Over my vacation, I read “Game Change,” which tells the story of the 2008 US presidential election. Not only was it a compelling page-turner (it really was an incredible narrative), the book is also instructive in how important private strength is to public success.
Of the main characters in the drama–Barack Obama, Hillary Clinton, and John McCain, it is no coincidence that the eventual winner makes the best impression. What is less obvious are the reasons why. While Obama is rightly credited for his remarkable oratory, what stands out is the strength of both his self-awareness and his relationships.
Both Clinton and McCain deal with major issues that stem from their troubled marriages. Both Clinton and McCain end up firing old friends from their posts as campaign manager. In contrast, “no drama” Obama draws strength from wife Michelle and maintains a calming influence over his campaign. When he does intervene, it is gently but purposefully.
The contrast in terms of self-awareness is even greater. Both Clinton and McCain have a difficult time understanding how others perceive them, and an even harder time accepting unpleasant truths.

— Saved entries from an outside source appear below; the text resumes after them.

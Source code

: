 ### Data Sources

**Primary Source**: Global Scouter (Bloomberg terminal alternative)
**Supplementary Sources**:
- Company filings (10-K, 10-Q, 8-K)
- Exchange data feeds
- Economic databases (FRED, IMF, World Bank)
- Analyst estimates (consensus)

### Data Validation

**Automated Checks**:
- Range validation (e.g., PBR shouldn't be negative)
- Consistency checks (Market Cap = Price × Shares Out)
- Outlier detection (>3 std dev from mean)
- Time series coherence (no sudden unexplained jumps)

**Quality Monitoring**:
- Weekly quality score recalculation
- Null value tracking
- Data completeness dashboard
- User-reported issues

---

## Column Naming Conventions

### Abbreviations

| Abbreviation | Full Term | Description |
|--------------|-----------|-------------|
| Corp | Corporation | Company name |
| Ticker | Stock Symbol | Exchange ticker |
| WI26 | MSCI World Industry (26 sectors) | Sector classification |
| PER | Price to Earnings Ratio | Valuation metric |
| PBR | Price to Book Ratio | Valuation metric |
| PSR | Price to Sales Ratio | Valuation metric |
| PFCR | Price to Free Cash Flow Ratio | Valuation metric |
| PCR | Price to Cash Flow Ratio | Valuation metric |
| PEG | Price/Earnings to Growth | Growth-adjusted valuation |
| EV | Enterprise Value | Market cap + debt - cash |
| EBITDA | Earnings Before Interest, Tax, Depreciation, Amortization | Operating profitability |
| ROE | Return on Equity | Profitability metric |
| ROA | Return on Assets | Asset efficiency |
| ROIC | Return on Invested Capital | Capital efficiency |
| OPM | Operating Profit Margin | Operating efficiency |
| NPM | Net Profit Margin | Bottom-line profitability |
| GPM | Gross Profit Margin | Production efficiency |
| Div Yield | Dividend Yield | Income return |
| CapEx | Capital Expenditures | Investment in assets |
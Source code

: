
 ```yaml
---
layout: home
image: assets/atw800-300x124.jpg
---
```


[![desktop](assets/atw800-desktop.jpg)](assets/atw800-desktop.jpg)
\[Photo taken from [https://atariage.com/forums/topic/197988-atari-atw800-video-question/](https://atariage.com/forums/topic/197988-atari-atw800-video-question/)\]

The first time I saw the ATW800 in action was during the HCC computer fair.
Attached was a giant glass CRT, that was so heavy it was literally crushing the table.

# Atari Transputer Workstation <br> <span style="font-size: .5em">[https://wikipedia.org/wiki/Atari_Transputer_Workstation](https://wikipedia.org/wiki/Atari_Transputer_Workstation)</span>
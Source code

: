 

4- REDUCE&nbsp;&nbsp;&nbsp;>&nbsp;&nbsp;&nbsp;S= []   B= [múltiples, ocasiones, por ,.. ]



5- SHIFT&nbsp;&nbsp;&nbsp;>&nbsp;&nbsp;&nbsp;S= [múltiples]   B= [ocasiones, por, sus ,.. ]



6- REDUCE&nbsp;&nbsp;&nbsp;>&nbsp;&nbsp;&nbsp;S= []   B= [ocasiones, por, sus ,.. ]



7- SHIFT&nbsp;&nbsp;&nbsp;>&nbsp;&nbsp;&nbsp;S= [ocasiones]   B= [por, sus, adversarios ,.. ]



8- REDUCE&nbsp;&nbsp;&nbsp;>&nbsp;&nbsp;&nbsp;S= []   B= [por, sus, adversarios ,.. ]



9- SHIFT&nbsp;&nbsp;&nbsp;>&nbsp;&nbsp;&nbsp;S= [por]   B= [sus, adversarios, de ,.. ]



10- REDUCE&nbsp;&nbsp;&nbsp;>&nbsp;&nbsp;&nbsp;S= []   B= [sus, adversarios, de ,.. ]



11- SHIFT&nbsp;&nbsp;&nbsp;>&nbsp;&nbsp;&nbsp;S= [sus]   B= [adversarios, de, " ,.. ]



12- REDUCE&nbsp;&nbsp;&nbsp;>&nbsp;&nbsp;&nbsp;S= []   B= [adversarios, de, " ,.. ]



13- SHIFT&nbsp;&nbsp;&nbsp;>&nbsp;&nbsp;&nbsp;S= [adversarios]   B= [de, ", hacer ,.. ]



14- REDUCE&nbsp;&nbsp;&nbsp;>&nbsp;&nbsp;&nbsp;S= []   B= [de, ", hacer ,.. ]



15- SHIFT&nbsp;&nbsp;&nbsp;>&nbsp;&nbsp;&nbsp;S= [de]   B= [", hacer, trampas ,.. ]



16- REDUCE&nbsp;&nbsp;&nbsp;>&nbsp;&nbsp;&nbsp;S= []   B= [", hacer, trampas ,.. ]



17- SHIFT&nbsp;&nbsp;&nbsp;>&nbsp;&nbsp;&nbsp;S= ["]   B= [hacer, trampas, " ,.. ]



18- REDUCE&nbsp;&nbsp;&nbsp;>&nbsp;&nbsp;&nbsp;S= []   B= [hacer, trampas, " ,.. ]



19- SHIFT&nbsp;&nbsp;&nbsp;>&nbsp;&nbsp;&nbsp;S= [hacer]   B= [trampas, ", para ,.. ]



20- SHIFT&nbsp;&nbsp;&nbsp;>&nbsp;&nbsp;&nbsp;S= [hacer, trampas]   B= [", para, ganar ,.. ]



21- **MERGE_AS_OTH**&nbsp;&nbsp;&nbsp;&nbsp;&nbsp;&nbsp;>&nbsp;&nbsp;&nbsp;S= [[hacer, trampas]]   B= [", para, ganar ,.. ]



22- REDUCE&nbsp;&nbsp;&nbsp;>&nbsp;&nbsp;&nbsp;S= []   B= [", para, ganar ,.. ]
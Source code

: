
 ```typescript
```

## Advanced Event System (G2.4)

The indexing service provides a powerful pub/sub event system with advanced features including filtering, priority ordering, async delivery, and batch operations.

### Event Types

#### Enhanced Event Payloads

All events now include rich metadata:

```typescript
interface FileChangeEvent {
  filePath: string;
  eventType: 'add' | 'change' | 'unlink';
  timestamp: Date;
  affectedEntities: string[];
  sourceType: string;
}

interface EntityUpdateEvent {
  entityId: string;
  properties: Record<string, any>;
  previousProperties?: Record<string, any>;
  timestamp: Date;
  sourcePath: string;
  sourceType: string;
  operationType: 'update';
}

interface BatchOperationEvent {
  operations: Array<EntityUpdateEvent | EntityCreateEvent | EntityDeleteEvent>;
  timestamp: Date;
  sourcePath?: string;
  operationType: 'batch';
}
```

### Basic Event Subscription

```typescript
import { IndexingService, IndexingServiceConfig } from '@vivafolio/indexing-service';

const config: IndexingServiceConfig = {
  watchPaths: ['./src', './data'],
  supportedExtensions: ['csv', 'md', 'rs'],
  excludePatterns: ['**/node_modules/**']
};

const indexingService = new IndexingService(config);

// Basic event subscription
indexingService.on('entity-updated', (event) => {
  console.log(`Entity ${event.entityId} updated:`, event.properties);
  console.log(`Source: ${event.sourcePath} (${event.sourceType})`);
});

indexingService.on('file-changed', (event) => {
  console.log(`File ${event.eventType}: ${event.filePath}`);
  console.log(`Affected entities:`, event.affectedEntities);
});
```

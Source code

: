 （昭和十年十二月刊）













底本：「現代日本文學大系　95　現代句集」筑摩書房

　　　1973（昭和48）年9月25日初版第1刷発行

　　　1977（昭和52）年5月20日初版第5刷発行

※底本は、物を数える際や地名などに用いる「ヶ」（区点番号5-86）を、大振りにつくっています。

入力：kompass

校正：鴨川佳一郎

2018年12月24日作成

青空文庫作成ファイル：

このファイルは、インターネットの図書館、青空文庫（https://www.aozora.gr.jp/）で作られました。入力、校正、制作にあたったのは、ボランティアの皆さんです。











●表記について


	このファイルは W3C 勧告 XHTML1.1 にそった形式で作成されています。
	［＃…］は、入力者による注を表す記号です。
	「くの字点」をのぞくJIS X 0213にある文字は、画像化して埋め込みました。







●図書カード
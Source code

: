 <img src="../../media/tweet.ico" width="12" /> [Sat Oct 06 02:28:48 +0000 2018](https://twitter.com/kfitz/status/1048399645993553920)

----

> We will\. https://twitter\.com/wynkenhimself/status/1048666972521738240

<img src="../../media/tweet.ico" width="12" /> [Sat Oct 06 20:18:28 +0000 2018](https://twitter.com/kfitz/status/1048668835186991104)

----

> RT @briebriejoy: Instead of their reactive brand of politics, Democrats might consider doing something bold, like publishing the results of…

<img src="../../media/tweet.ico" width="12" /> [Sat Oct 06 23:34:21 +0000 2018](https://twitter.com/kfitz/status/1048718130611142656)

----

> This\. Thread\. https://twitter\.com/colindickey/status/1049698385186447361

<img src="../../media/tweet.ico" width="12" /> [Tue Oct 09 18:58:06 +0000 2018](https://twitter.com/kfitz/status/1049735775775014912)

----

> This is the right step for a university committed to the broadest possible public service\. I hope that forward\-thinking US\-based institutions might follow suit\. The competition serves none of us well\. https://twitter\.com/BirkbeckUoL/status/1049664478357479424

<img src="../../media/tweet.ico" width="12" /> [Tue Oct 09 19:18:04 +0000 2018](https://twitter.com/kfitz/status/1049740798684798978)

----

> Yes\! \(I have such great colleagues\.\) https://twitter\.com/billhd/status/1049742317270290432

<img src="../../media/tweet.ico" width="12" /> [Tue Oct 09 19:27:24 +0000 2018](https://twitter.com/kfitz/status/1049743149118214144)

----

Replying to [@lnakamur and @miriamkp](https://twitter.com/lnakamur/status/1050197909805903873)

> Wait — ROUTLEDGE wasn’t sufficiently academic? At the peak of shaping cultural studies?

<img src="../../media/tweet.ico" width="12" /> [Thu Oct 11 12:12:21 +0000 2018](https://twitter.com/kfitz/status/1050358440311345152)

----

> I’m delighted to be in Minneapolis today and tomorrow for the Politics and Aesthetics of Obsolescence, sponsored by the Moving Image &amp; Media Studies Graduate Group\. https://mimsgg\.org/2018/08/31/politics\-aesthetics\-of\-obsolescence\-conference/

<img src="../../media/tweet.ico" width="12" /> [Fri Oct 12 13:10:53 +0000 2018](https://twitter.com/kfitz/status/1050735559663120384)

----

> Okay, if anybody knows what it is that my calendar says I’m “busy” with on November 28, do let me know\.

Clinton agonizes over her stance on the Iraq war. In contrast, Obama deals briskly and decisively with his own issues, whether with originally pledging not to run in 2008 to repudiating his former pastor, Reverend Jeremiah Wright. I think one of the main reasons he is able to do this is that he seems to have a clear sense of who he is (a trait that in the book sometimes comes off as arrogance) which means he isn’t driven by a constant battle to define himself or be something he isn’t.
Ultimately, both Clinton and McCain were far more experienced than Obama. But while he was able to deal with his experience gap, neither of his opponents found an effective way to combat the character gap.
Even today, after all his missteps as president, I wouldn’t want to bet against Obama. He seems to have the capacity to learn and change his tactics, using his self-awareness and relationships to keep himself grounded even as he shifts to more favorable ground.